* _WHAT YOU ARE ASKED TO DO_
Nothing but the exact text of the entries should appear in your answer; pictures stay out.

(Records excerpted from a collection)
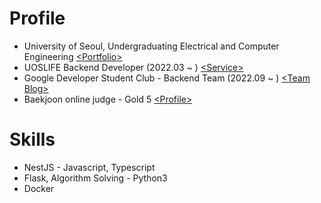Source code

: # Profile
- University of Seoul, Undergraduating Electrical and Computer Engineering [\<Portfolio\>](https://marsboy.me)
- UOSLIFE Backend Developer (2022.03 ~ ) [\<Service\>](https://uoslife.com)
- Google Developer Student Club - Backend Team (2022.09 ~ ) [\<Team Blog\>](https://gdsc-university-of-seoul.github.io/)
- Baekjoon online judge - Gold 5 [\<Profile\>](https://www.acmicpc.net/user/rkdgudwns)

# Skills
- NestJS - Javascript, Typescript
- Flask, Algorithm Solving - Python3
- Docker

* _ANSWER SECTION_
Source code

: # Profile
- University of Seoul, Undergraduating Electrical and Computer Engineering [\<Portfolio\>](https://marsboy.me)
- UOSLIFE Backend Developer (2022.03 ~ ) [\<Service\>](https://uoslife.com)
- Google Developer Student Club - Backend Team (2022.09 ~ ) [\<Team Blog\>](https://gdsc-university-of-seoul.github.io/)
- Baekjoon online judge - Gold 5 [\<Profile\>](https://www.acmicpc.net/user/rkdgudwns)

# Skills
- NestJS - Javascript, Typescript
- Flask, Algorithm Solving - Python3
- Docker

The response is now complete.